[YOUR TASK]
Print all of the data exactly as written.

[EXCERPTED RECORDS]
Start of Block
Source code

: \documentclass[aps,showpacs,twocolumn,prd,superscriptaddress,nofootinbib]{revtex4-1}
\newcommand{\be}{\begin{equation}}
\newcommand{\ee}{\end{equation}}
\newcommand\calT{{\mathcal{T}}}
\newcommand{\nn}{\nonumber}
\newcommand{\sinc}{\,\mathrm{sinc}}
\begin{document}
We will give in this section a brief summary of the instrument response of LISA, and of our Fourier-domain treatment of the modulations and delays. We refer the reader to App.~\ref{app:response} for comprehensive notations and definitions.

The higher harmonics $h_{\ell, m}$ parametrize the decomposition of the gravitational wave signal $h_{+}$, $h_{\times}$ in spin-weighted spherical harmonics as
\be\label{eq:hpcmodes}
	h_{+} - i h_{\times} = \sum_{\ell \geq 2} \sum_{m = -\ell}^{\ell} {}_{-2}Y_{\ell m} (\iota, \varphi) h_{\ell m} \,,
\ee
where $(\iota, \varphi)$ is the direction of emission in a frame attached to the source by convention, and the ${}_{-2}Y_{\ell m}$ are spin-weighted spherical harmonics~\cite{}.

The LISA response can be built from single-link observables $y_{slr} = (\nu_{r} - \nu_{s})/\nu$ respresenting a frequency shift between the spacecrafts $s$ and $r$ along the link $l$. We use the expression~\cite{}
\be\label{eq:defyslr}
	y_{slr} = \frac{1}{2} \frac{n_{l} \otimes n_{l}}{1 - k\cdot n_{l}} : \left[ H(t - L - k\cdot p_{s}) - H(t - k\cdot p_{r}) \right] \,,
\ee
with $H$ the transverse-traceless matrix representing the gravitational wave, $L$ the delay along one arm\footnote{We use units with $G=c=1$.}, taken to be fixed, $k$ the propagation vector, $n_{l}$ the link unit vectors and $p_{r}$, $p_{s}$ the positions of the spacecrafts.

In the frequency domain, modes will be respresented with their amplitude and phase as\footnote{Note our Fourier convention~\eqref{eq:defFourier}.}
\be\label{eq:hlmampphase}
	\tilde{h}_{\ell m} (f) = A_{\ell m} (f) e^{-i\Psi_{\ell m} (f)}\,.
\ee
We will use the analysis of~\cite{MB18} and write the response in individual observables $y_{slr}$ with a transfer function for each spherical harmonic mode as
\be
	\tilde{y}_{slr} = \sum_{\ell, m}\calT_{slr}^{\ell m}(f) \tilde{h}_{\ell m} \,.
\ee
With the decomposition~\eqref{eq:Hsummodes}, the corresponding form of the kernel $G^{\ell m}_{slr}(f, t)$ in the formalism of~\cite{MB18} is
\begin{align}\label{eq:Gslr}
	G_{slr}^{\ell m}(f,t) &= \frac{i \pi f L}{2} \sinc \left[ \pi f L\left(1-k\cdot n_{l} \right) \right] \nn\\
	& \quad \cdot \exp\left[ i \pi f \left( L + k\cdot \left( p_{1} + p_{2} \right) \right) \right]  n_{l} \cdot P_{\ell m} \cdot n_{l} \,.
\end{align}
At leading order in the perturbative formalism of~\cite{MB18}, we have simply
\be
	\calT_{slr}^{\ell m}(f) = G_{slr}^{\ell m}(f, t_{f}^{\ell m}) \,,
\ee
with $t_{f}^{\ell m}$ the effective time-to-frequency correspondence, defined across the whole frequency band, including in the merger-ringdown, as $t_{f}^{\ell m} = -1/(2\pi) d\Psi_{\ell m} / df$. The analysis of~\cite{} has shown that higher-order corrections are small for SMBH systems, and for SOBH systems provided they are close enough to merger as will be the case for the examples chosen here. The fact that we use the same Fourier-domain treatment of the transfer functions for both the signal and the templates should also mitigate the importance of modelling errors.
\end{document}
End of Block
[OUTPUT]
Source code

: \documentclass[aps,showpacs,twocolumn,prd,superscriptaddress,nofootinbib]{revtex4-1}
\newcommand{\be}{\begin{equation}}
\newcommand{\ee}{\end{equation}}
\newcommand\calT{{\mathcal{T}}}
\newcommand{\nn}{\nonumber}
\newcommand{\sinc}{\,\mathrm{sinc}}
\begin{document}
We will give in this section a brief summary of the instrument response of LISA, and of our Fourier-domain treatment of the modulations and delays. We refer the reader to App.~\ref{app:response} for comprehensive notations and definitions.

The higher harmonics $h_{\ell, m}$ parametrize the decomposition of the gravitational wave signal $h_{+}$, $h_{\times}$ in spin-weighted spherical harmonics as
\be\label{eq:hpcmodes}
	h_{+} - i h_{\times} = \sum_{\ell \geq 2} \sum_{m = -\ell}^{\ell} {}_{-2}Y_{\ell m} (\iota, \varphi) h_{\ell m} \,,
\ee
where $(\iota, \varphi)$ is the direction of emission in a frame attached to the source by convention, and the ${}_{-2}Y_{\ell m}$ are spin-weighted spherical harmonics~\cite{}.

The LISA response can be built from single-link observables $y_{slr} = (\nu_{r} - \nu_{s})/\nu$ respresenting a frequency shift between the spacecrafts $s$ and $r$ along the link $l$. We use the expression~\cite{}
\be\label{eq:defyslr}
	y_{slr} = \frac{1}{2} \frac{n_{l} \otimes n_{l}}{1 - k\cdot n_{l}} : \left[ H(t - L - k\cdot p_{s}) - H(t - k\cdot p_{r}) \right] \,,
\ee
with $H$ the transverse-traceless matrix representing the gravitational wave, $L$ the delay along one arm\footnote{We use units with $G=c=1$.}, taken to be fixed, $k$ the propagation vector, $n_{l}$ the link unit vectors and $p_{r}$, $p_{s}$ the positions of the spacecrafts.

In the frequency domain, modes will be respresented with their amplitude and phase as\footnote{Note our Fourier convention~\eqref{eq:defFourier}.}
\be\label{eq:hlmampphase}
	\tilde{h}_{\ell m} (f) = A_{\ell m} (f) e^{-i\Psi_{\ell m} (f)}\,.
\ee
We will use the analysis of~\cite{MB18} and write the response in individual observables $y_{slr}$ with a transfer function for each spherical harmonic mode as
\be
	\tilde{y}_{slr} = \sum_{\ell, m}\calT_{slr}^{\ell m}(f) \tilde{h}_{\ell m} \,.
\ee
With the decomposition~\eqref{eq:Hsummodes}, the corresponding form of the kernel $G^{\ell m}_{slr}(f, t)$ in the formalism of~\cite{MB18} is
\begin{align}\label{eq:Gslr}
	G_{slr}^{\ell m}(f,t) &= \frac{i \pi f L}{2} \sinc \left[ \pi f L\left(1-k\cdot n_{l} \right) \right] \nn\\
	& \quad \cdot \exp\left[ i \pi f \left( L + k\cdot \left( p_{1} + p_{2} \right) \right) \right]  n_{l} \cdot P_{\ell m} \cdot n_{l} \,.
\end{align}
At leading order in the perturbative formalism of~\cite{MB18}, we have simply
\be
	\calT_{slr}^{\ell m}(f) = G_{slr}^{\ell m}(f, t_{f}^{\ell m}) \,,
\ee
with $t_{f}^{\ell m}$ the effective time-to-frequency correspondence, defined across the whole frequency band, including in the merger-ringdown, as $t_{f}^{\ell m} = -1/(2\pi) d\Psi_{\ell m} / df$. The analysis of~\cite{} has shown that higher-order corrections are small for SMBH systems, and for SOBH systems provided they are close enough to merger as will be the case for the examples chosen here. The fact that we use the same Fourier-domain treatment of the transfer functions for both the signal and the templates should also mitigate the importance of modelling errors.
\end{document}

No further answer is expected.